Grobet displays an intuitive, as well as coherent, gaze. Hers is not a coherence born of convention, but born of the desire to show what remains hidden, set apart, relegated to the margins of society. Her work on wrestling explores the cultural roots of urban Mexico. For decades, she has portrayed the most emblematic characters in and out of the ring. Grobet’s portraits stem from a childhood prohibition. Her father, a wrestling fan, refused to take her to the fights because she was a woman. Her reaction, years later, was to make enter the scene armed with a camera, and to make a place for herself. From this symbolic transgression, a strange and tender archive was gradually woven. A repository of lives, rituals and masks.

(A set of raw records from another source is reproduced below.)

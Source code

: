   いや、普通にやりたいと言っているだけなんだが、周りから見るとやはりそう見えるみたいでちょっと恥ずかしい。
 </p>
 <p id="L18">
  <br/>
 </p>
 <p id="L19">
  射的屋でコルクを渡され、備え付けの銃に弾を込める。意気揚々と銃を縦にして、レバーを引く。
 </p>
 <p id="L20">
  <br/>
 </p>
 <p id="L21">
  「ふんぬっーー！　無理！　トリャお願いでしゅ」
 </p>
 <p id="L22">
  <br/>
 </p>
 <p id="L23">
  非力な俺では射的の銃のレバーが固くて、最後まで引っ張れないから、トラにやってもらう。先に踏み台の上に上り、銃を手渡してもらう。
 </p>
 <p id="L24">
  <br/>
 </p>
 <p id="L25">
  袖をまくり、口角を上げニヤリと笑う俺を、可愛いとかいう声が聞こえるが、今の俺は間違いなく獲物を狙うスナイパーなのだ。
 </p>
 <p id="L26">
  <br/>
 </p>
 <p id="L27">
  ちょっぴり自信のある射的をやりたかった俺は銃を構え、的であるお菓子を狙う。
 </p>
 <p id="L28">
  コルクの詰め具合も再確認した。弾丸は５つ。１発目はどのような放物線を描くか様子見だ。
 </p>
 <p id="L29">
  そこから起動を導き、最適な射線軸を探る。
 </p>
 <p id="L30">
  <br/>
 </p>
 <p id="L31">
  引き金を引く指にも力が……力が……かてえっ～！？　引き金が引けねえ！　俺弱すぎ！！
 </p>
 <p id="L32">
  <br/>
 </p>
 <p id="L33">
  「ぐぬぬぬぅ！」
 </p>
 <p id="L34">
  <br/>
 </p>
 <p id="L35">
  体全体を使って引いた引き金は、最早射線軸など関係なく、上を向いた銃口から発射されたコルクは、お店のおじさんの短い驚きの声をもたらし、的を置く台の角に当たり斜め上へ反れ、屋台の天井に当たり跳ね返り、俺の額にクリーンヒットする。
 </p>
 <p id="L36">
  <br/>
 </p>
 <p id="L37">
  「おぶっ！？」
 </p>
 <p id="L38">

The camera, according to Grobet, has always an aggressive element. A form of violence. That is why her practice as an artist is oriented towards relationships rather than results. “If I don’t establish a relationship with the people I’m going to photograph, I can’t take the camera out,” she says. It is revealing that, in a setting as apparently brutal as wrestling, the photographer highlights the violence of the gaze. One of the strong points of her work is, precisely, her ability to look into the power relations that cross the field of representation. Wrestling, she says, is not a violent sport. “There is violence, but it is all about a very fundamental thing: the meeting of two bodies”. Grobet delves into this delicate balance between the fundamental and the artificial, body and mask, impact and choreography. The result is eloquent: the photographer manages to displace violence, to go beyond its exaggerated display, and to compose a richer, more complex visual landscape. While the violence of wrestling is more parodic than cruel, Grobet urges us to question the violence we don’t see, the violence that hurts without making a sound.